Além de elevar a idade mínima para aposentadoria de 62 para 64 anos até 2030 e de prolongar os anos de contribuição dos franceses para acesso à pensão integral, de 42 para 43 anos, já a partir de 2027, a reformulação também mexe nos chamados regimes especiais –aqueles dedicados a atividades consideradas mais penosas, como as de garis, bombeiros, policiais e enfermeiros, que podem se aposentar antes das demais categorias, teriam a idade mínima elevada de 57 para 59 anos.
A crise sanitária gerou também uma crise política paralela. Prefeita da capital francesa, a socialista Anne Hidalgo tem sido apontada como negligente em remediar a situação com vistas a desestabilizar o governo num momento crítico do trâmite da reforma, considerada peça central da agenda reformista de Macron.

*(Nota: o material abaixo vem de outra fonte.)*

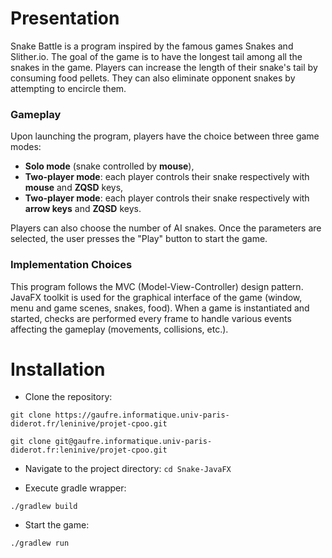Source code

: # Presentation

Snake Battle is a program inspired by the famous games Snakes and Slither.io. The goal of the game is to have the longest tail among all the snakes in the game. Players can increase the length of their snake's tail by consuming food pellets. They can also eliminate opponent snakes by attempting to encircle them.

### Gameplay

Upon launching the program, players have the choice between three game modes:
- **Solo mode** (snake controlled by **mouse**),
- **Two-player mode**: each player controls their snake respectively with **mouse** and **ZQSD** keys,
- **Two-player mode**: each player controls their snake respectively with **arrow keys** and **ZQSD** keys.

Players can also choose the number of AI snakes. Once the parameters are selected, the user presses the "Play" button to start the game.

### Implementation Choices

This program follows the MVC (Model-View-Controller) design pattern. JavaFX toolkit is used for the graphical interface of the game (window, menu and game scenes, snakes, food). When a game is instantiated and started, checks are performed every frame to handle various events affecting the gameplay (movements, collisions, etc.).

# Installation
- Clone the repository:
```
git clone https://gaufre.informatique.univ-paris-diderot.fr/leninive/projet-cpoo.git
```
```
git clone git@gaufre.informatique.univ-paris-diderot.fr:leninive/projet-cpoo.git
```

- Navigate to the project directory: `cd Snake-JavaFX`

- Execute gradle wrapper:
```
./gradlew build
```
- Start the game:
```
./gradlew run
```
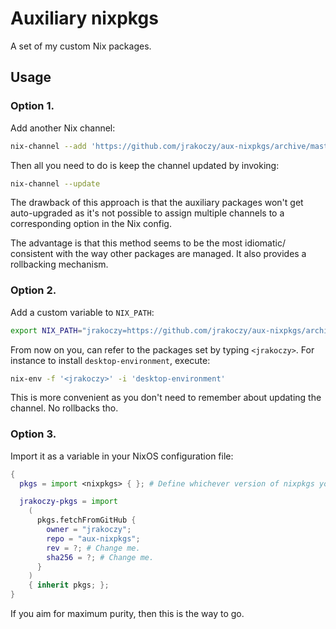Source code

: # Auxiliary nixpkgs

A set of my custom Nix packages.

## Usage

### Option 1.

Add another Nix channel:

```bash
nix-channel --add 'https://github.com/jrakoczy/aux-nixpkgs/archive/master.tar.gz' 'jrakoczy'
```

Then all you need to do is keep the channel updated by invoking:

```bash
nix-channel --update
```

The drawback of this approach is that the auxiliary packages won't get
auto-upgraded as it's not possible to assign multiple channels to a
corresponding option in the Nix config.

The advantage is that this method seems to be the most idiomatic/
consistent with the way other packages are managed. It also provides a
rollbacking mechanism.

### Option 2.

Add a custom variable to `NIX_PATH`:

```bash
export NIX_PATH="jrakoczy=https://github.com/jrakoczy/aux-nixpkgs/archive/master.tar.gz:$NIX_PATH"
```
From now on you, can refer to the packages set by typing `<jrakoczy>`. For
instance to install `desktop-environment`, execute:

```bash
nix-env -f '<jrakoczy>' -i 'desktop-environment'
```

This is more convenient as you don't need to remember about updating the
channel. No rollbacks tho.

### Option 3.

Import it as a variable in your NixOS configuration file:

```nix
{
  pkgs = import <nixpkgs> { }; # Define whichever version of nixpkgs you want.

  jrakoczy-pkgs = import
    (
      pkgs.fetchFromGitHub {
        owner = "jrakoczy";
        repo = "aux-nixpkgs";
        rev = ?; # Change me.
        sha256 = ?; # Change me.
      }
    )
    { inherit pkgs; };
}
```

If you aim for maximum purity, then this is the way to go.
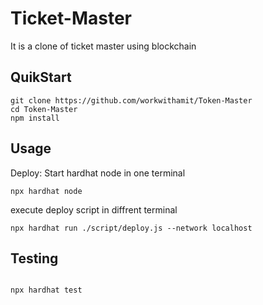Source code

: # Ticket-Master

It is a clone of ticket master using blockchain

## QuikStart

```
git clone https://github.com/workwithamit/Token-Master
cd Token-Master
npm install

```

## Usage

Deploy:
Start hardhat node in one terminal

```
npx hardhat node
```

execute deploy script in diffrent terminal

```
npx hardhat run ./script/deploy.js --network localhost
```

## Testing

```

npx hardhat test

```
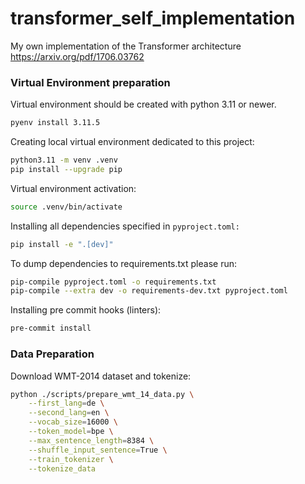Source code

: # transformer_self_implementation
My own implementation of the Transformer architecture
https://arxiv.org/pdf/1706.03762

### Virtual Environment preparation
Virtual environment should be created with python 3.11 or newer.
```bash
pyenv install 3.11.5
```
Creating local virtual environment dedicated to this project:
```bash
python3.11 -m venv .venv
pip install --upgrade pip
```
Virtual environment activation:
```bash
source .venv/bin/activate
```
Installing all dependencies specified in `pyproject.toml:`
```bash
pip install -e ".[dev]"
```
To dump dependencies to requirements.txt please run:
```bash
pip-compile pyproject.toml -o requirements.txt
pip-compile --extra dev -o requirements-dev.txt pyproject.toml

```
Installing pre commit hooks (linters):
```bash
pre-commit install
```
### Data Preparation
Download WMT-2014 dataset and tokenize:
```bash
python ./scripts/prepare_wmt_14_data.py \
	--first_lang=de \
	--second_lang=en \
	--vocab_size=16000 \
	--token_model=bpe \
	--max_sentence_length=8384 \
	--shuffle_input_sentence=True \
	--train_tokenizer \
	--tokenize_data
```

O governo argumenta que a medida é fundamental para evitar o colapso do sistema previdenciário e aponta que a aprovação deve gerar economia de EUR 18 bilhões (R$ 100 bi) até 2030. Mas a resistência à reforma é um caso raro que foi capaz de unir a ultradireita, representada pelo Reunião Nacional, de Marine Le Pen, às siglas de ultraesquerda, como o França Insubmissa, de Jean-Luc Mélenchon.
A tábua de salvação do governo tem sido buscar apoio entre os Republicanos, decisivos nas votações desta quinta. Membro do partido, a senadora Brigitte Micouleau explica que sua sigla geralmente não vota a favor dos projetos de Macron por não considerá-lo parte da direita tradicional francesa. “Mas o Republicanos, que há tempos defende a necessidade de uma reforma deste tipo na França, avaliou que seria uma hipocrisia deixar de apoiar o projeto apenas marcar oposição ao governo”, diz.
Ciente do apelo deste argumento, Borne declarou à Assembleia Nacional na terça (14) que o voto a favor da proposta “não é um voto de apoio ao governo”. Tampouco é possível afirmar que o sim à reforma represente bem os franceses. Segundo o instituto de pesquisa Ifop, enquanto o projeto do então presidente Nicolas Sarkozy em 2010 foi avaliado como “aceitável” por 53% dos franceses, o texto de Borne e Macron alcança apenas 23% de aceitação.